> _INFORMATION SUPPLIED_:

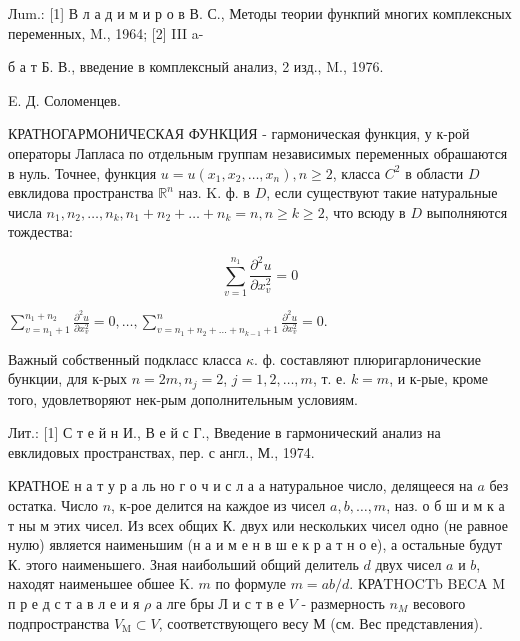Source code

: \documentclass[10pt]{article}
\begin{document}
Лum.: [1] В л а д и м и р о в В. С., Методы теории функпий многих комплексных переменных, M., 1964; [2] III a-

б а т Б. В., введение в комплексный анализ, 2 изд., M., 1976.



E. Д. Соломенцев.



КРАТНОГАРМОНИЧЕСКАЯ ФУНКЦИЯ - гармоническая функция, у к-рой операторы Лапласа по отдельным группам независимых переменных обрашаются в нуль. Точнее, функция $u=u\left(x_{1}, x_{2}, \ldots, x_{n}\right), n \geqslant 2$, класса $C^{2}$ в области $D$ евклидова пространства $\mathbb{R}^{n}$ наз. K. ф. в $D$, если существуют такие натуральные числа $n_{1}, n_{2}, \ldots, n_{k}, n_{1}+n_{2}+\ldots+n_{k}=n, n \geqslant k \geqslant 2$, что всюду в $D$ выполняются тождества:



\[

\sum_{v=1}^{n_{1}} \frac{\partial^{2} u}{\partial x_{v}^{2}}=0

\]



$\sum_{v=n_{1}+1}^{n_{1}+n_{2}} \frac{\partial^{2} u}{\partial x_{v}^{2}}=0, \ldots, \sum_{v=n_{1}+n_{2}+\ldots+n_{k-1}+1}^{n} \frac{\partial^{2} u}{\partial x_{v}^{2}}=0$.



Важный собственный подкласс класса $\kappa$. ф. составляют плюригарлонические бункции, для к-рых $n=2 m, n_{j}=2$, $j=1,2, \ldots, m$, т. е. $k=m$, и к-рые, кроме того, удовлетворяют нек-рым дополнительным условиям.



Лит.: [1] С т е й н И., В е й с Г., Введение в гармонический анализ на евклидовых пространствах, пер. с англ., М., 1974.



КРАТНОЕ н а т у р а ль но г о ч и с л а $а$ натуральное число, делящееся на $a$ без остатка. Число $n$, к-рое делится на каждое из чисел $a, b, \ldots, m$, наз. о б ш и м к а т ны м этих чисел. Из всех общих К. двух или нескольких чисел одно (не равное нулю) является наименьшим (н а и м е н в ш е к р а т н о е), а остальные будут К. этого наименьшего. Зная наибольший общий делитель $d$ двух чисел $a$ и $b$, находят наименьшее обшее $\mathrm{K}$. $m$ по формуле $m=a b / d$. КРАTHOCTb BECA M п р е д с т а в л е и я $\rho$ а лге бры Л и с т в е $V$ - размерность $n_{M}$ весового подпространства $V_{\text {M}} \subset V$, соответствующего весу М (см. Вес представления).
\end{document}
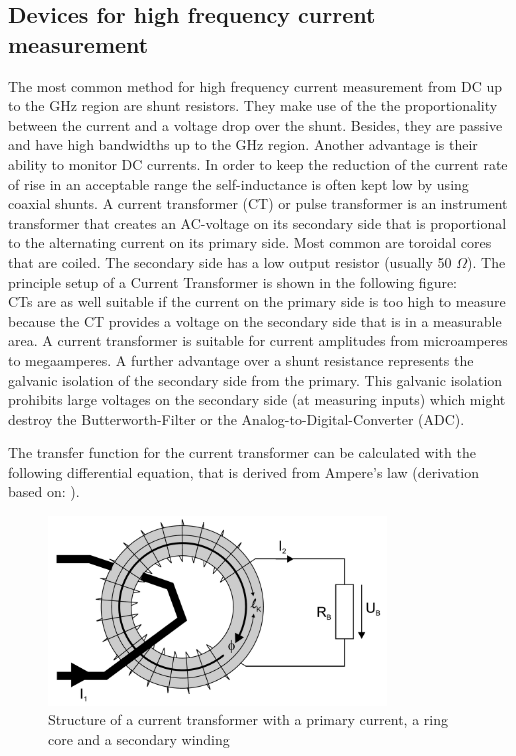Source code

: \subsection{Devices for high frequency current measurement}
The most common method for high frequency current measurement from DC up to the GHz region are shunt resistors. They make use of the the proportionality between the current and a voltage drop over the shunt. Besides, they are passive and have high bandwidths up to the GHz region. Another advantage is their ability to monitor DC currents. In order to keep the reduction of the current rate of rise in an acceptable range the self-inductance is often kept low by using coaxial shunts. \cite{highdynamiccurrent}
A current transformer (CT) or pulse transformer is an instrument transformer that creates an AC-voltage on its secondary side that is proportional to the alternating current on its primary side. Most common are toroidal cores that are coiled. The secondary side has a low output resistor (usually 50 $\Omega$).
The principle setup of a Current Transformer is shown in the following figure: 
\\CTs are as well suitable if the current on the primary side is too high to measure because the CT provides a voltage on the secondary side that is in a measurable area. A current transformer is suitable for current amplitudes from microamperes to megaamperes. A further advantage over a shunt resistance represents the galvanic isolation of the secondary side from the primary. This galvanic isolation prohibits large voltages on the secondary side (at measuring inputs) which might destroy the Butterworth-Filter or the Analog-to-Digital-Converter (ADC). 

The transfer function for the current transformer can be calculated with the following differential equation, that is derived from Ampere's law (derivation based on: \cite{highdynamiccurrent}).\\
\begin{figure}
	\includegraphics[width=0.8\textwidth]{figures/Theory/ct_setup}
	\caption[Kurze Abbildungsbeschreibung]{Structure of a current transformer with a primary current, a ring core and a secondary winding \protect\footnotemark}
	\label{fig.ct_setup}
\end{figure}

> _EXERCISE REQUIREMENTS_:
Go through the records line by line and give the number of lines with the string "partial" in them, stating nothing else.

> _TASK RESPONSE_:
2